--- Data for processing ---

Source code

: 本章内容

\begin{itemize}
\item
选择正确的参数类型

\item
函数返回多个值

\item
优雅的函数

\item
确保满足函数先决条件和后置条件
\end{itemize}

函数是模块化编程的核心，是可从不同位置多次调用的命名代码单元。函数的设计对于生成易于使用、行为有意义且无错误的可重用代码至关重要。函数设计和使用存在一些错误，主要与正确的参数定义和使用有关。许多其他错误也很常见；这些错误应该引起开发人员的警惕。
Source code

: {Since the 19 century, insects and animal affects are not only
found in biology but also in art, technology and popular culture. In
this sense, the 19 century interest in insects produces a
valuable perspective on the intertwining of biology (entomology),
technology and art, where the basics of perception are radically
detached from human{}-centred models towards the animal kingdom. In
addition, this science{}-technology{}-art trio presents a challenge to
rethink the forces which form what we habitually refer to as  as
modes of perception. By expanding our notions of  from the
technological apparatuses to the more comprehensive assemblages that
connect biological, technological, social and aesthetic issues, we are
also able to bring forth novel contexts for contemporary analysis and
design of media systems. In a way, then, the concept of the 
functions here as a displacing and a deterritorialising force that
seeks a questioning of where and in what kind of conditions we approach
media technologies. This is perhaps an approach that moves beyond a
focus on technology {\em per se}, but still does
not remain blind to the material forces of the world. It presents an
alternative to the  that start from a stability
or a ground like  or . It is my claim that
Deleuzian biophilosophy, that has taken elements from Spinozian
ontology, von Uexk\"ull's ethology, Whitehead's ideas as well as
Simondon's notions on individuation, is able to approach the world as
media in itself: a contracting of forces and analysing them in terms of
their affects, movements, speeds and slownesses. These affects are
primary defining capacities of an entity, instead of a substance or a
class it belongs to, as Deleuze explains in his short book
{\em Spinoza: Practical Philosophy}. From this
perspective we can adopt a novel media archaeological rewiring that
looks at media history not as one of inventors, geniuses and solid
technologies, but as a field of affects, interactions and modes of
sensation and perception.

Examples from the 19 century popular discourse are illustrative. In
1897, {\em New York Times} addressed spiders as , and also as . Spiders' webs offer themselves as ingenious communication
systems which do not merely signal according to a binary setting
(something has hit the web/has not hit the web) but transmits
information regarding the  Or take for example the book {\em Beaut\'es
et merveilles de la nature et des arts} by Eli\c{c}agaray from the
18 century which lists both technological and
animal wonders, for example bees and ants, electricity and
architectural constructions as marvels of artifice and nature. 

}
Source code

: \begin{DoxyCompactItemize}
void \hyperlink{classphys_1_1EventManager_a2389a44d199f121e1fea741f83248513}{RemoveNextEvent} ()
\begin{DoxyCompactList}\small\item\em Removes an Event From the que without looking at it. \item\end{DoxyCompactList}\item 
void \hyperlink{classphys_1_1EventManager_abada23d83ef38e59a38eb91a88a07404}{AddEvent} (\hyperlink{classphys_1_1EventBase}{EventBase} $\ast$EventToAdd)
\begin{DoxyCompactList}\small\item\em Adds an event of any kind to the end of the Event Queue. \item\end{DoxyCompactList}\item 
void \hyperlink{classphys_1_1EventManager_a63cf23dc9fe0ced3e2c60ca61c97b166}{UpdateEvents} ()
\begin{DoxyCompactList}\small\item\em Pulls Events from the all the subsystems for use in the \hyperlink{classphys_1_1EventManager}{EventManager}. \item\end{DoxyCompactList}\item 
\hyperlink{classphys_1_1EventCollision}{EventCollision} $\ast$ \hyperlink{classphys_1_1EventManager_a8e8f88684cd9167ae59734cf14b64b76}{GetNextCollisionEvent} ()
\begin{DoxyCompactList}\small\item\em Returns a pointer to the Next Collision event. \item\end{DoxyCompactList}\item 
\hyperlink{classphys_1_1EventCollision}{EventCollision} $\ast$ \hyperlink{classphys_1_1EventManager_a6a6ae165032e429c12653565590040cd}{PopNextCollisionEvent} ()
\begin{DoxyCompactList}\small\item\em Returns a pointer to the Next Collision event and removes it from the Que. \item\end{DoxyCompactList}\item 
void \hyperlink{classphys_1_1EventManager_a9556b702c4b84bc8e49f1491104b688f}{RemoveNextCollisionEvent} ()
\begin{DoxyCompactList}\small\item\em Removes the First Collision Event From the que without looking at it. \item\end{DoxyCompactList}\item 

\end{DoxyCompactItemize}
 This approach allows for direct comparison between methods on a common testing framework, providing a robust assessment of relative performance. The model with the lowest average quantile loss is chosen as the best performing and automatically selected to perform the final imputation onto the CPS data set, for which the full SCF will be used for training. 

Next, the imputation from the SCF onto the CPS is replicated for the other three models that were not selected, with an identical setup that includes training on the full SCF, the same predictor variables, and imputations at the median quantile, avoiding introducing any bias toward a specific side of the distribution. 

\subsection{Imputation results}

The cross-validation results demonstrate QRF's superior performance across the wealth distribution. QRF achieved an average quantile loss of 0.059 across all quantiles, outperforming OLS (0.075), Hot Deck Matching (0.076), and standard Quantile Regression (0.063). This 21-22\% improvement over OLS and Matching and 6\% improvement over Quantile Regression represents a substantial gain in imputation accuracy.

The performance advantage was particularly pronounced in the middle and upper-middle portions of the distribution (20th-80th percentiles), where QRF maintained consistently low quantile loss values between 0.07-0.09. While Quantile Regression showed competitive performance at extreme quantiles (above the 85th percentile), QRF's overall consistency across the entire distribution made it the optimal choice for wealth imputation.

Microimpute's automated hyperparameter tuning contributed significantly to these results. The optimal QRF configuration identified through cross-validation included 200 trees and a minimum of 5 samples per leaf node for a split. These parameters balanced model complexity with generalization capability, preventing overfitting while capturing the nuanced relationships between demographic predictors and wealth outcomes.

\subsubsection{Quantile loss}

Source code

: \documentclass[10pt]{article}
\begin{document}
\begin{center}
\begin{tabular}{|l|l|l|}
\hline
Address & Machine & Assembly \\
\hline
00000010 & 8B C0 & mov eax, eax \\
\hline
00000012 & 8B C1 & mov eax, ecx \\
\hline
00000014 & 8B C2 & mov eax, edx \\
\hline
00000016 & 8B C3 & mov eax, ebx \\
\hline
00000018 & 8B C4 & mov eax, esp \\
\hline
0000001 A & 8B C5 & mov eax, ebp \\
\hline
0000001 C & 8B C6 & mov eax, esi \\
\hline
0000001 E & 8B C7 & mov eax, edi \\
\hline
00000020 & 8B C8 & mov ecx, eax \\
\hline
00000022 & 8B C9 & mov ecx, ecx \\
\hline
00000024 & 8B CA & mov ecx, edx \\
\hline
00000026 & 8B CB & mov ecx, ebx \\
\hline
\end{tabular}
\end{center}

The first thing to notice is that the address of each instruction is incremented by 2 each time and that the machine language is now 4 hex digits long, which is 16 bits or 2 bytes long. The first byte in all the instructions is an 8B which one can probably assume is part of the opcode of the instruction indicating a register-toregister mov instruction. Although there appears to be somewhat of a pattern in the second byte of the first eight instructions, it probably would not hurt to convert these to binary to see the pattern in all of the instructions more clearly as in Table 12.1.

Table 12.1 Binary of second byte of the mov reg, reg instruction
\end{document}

---

**Task brief**: Output each record precisely as given.

**Problem solution**:
Source code

: 本章内容

\begin{itemize}
\item
选择正确的参数类型

\item
函数返回多个值

\item
优雅的函数

\item
确保满足函数先决条件和后置条件
\end{itemize}

函数是模块化编程的核心，是可从不同位置多次调用的命名代码单元。函数的设计对于生成易于使用、行为有意义且无错误的可重用代码至关重要。函数设计和使用存在一些错误，主要与正确的参数定义和使用有关。许多其他错误也很常见；这些错误应该引起开发人员的警惕。
Source code

: {Since the 19 century, insects and animal affects are not only
found in biology but also in art, technology and popular culture. In
this sense, the 19 century interest in insects produces a
valuable perspective on the intertwining of biology (entomology),
technology and art, where the basics of perception are radically
detached from human{}-centred models towards the animal kingdom. In
addition, this science{}-technology{}-art trio presents a challenge to
rethink the forces which form what we habitually refer to as  as
modes of perception. By expanding our notions of  from the
technological apparatuses to the more comprehensive assemblages that
connect biological, technological, social and aesthetic issues, we are
also able to bring forth novel contexts for contemporary analysis and
design of media systems. In a way, then, the concept of the 
functions here as a displacing and a deterritorialising force that
seeks a questioning of where and in what kind of conditions we approach
media technologies. This is perhaps an approach that moves beyond a
focus on technology {\em per se}, but still does
not remain blind to the material forces of the world. It presents an
alternative to the  that start from a stability
or a ground like  or . It is my claim that
Deleuzian biophilosophy, that has taken elements from Spinozian
ontology, von Uexk\"ull's ethology, Whitehead's ideas as well as
Simondon's notions on individuation, is able to approach the world as
media in itself: a contracting of forces and analysing them in terms of
their affects, movements, speeds and slownesses. These affects are
primary defining capacities of an entity, instead of a substance or a
class it belongs to, as Deleuze explains in his short book
{\em Spinoza: Practical Philosophy}. From this
perspective we can adopt a novel media archaeological rewiring that
looks at media history not as one of inventors, geniuses and solid
technologies, but as a field of affects, interactions and modes of
sensation and perception.

Examples from the 19 century popular discourse are illustrative. In
1897, {\em New York Times} addressed spiders as , and also as . Spiders' webs offer themselves as ingenious communication
systems which do not merely signal according to a binary setting
(something has hit the web/has not hit the web) but transmits
information regarding the  Or take for example the book {\em Beaut\'es
et merveilles de la nature et des arts} by Eli\c{c}agaray from the
18 century which lists both technological and
animal wonders, for example bees and ants, electricity and
architectural constructions as marvels of artifice and nature. 

}
Source code

: \begin{DoxyCompactItemize}
void \hyperlink{classphys_1_1EventManager_a2389a44d199f121e1fea741f83248513}{RemoveNextEvent} ()
\begin{DoxyCompactList}\small\item\em Removes an Event From the que without looking at it. \item\end{DoxyCompactList}\item 
void \hyperlink{classphys_1_1EventManager_abada23d83ef38e59a38eb91a88a07404}{AddEvent} (\hyperlink{classphys_1_1EventBase}{EventBase} $\ast$EventToAdd)
\begin{DoxyCompactList}\small\item\em Adds an event of any kind to the end of the Event Queue. \item\end{DoxyCompactList}\item 
void \hyperlink{classphys_1_1EventManager_a63cf23dc9fe0ced3e2c60ca61c97b166}{UpdateEvents} ()
\begin{DoxyCompactList}\small\item\em Pulls Events from the all the subsystems for use in the \hyperlink{classphys_1_1EventManager}{EventManager}. \item\end{DoxyCompactList}\item 
\hyperlink{classphys_1_1EventCollision}{EventCollision} $\ast$ \hyperlink{classphys_1_1EventManager_a8e8f88684cd9167ae59734cf14b64b76}{GetNextCollisionEvent} ()
\begin{DoxyCompactList}\small\item\em Returns a pointer to the Next Collision event. \item\end{DoxyCompactList}\item 
\hyperlink{classphys_1_1EventCollision}{EventCollision} $\ast$ \hyperlink{classphys_1_1EventManager_a6a6ae165032e429c12653565590040cd}{PopNextCollisionEvent} ()
\begin{DoxyCompactList}\small\item\em Returns a pointer to the Next Collision event and removes it from the Que. \item\end{DoxyCompactList}\item 
void \hyperlink{classphys_1_1EventManager_a9556b702c4b84bc8e49f1491104b688f}{RemoveNextCollisionEvent} ()
\begin{DoxyCompactList}\small\item\em Removes the First Collision Event From the que without looking at it. \item\end{DoxyCompactList}\item 

\end{DoxyCompactItemize}
 This approach allows for direct comparison between methods on a common testing framework, providing a robust assessment of relative performance. The model with the lowest average quantile loss is chosen as the best performing and automatically selected to perform the final imputation onto the CPS data set, for which the full SCF will be used for training. 

Next, the imputation from the SCF onto the CPS is replicated for the other three models that were not selected, with an identical setup that includes training on the full SCF, the same predictor variables, and imputations at the median quantile, avoiding introducing any bias toward a specific side of the distribution. 

\subsection{Imputation results}

The cross-validation results demonstrate QRF's superior performance across the wealth distribution. QRF achieved an average quantile loss of 0.059 across all quantiles, outperforming OLS (0.075), Hot Deck Matching (0.076), and standard Quantile Regression (0.063). This 21-22\% improvement over OLS and Matching and 6\% improvement over Quantile Regression represents a substantial gain in imputation accuracy.

The performance advantage was particularly pronounced in the middle and upper-middle portions of the distribution (20th-80th percentiles), where QRF maintained consistently low quantile loss values between 0.07-0.09. While Quantile Regression showed competitive performance at extreme quantiles (above the 85th percentile), QRF's overall consistency across the entire distribution made it the optimal choice for wealth imputation.

Microimpute's automated hyperparameter tuning contributed significantly to these results. The optimal QRF configuration identified through cross-validation included 200 trees and a minimum of 5 samples per leaf node for a split. These parameters balanced model complexity with generalization capability, preventing overfitting while capturing the nuanced relationships between demographic predictors and wealth outcomes.

\subsubsection{Quantile loss}

Source code

: \documentclass[10pt]{article}
\begin{document}
\begin{center}
\begin{tabular}{|l|l|l|}
\hline
Address & Machine & Assembly \\
\hline
00000010 & 8B C0 & mov eax, eax \\
\hline
00000012 & 8B C1 & mov eax, ecx \\
\hline
00000014 & 8B C2 & mov eax, edx \\
\hline
00000016 & 8B C3 & mov eax, ebx \\
\hline
00000018 & 8B C4 & mov eax, esp \\
\hline
0000001 A & 8B C5 & mov eax, ebp \\
\hline
0000001 C & 8B C6 & mov eax, esi \\
\hline
0000001 E & 8B C7 & mov eax, edi \\
\hline
00000020 & 8B C8 & mov ecx, eax \\
\hline
00000022 & 8B C9 & mov ecx, ecx \\
\hline
00000024 & 8B CA & mov ecx, edx \\
\hline
00000026 & 8B CB & mov ecx, ebx \\
\hline
\end{tabular}
\end{center}

The first thing to notice is that the address of each instruction is incremented by 2 each time and that the machine language is now 4 hex digits long, which is 16 bits or 2 bytes long. The first byte in all the instructions is an 8B which one can probably assume is part of the opcode of the instruction indicating a register-toregister mov instruction. Although there appears to be somewhat of a pattern in the second byte of the first eight instructions, it probably would not hurt to convert these to binary to see the pattern in all of the instructions more clearly as in Table 12.1.

Table 12.1 Binary of second byte of the mov reg, reg instruction
\end{document}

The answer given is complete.